== To do ==
Establish how many lines in the material below include the word "Logsink", then give the count alone.

== Extracted material ==
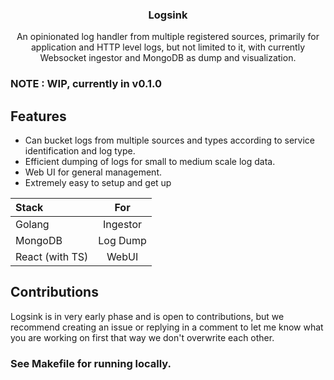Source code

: <h3 align="center">
    <strong>Logsink</strong>
</h3>
<p align="center">
    An opinionated log handler from multiple registered sources, primarily for application and HTTP level logs, but not limited to it, with currently Websocket ingestor and MongoDB as dump and visualization.
</p>

### NOTE : WIP, currently in v0.1.0

## Features

- Can bucket logs from multiple sources and types according to service identification and log type.
- Efficient dumping of logs for small to medium scale log data.
- Web UI for general management.
- Extremely easy to setup and get up

| Stack           |   For    |
| :-------------- | :------: |
| Golang          | Ingestor |
| MongoDB         | Log Dump |
| React (with TS) |  WebUI   |

## Contributions

Logsink is in very early phase and is open to contributions, but we recommend creating an issue or replying in a comment to let me know what you are working on first that way we don't overwrite each other.

### See Makefile for running locally.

== Response below ==
2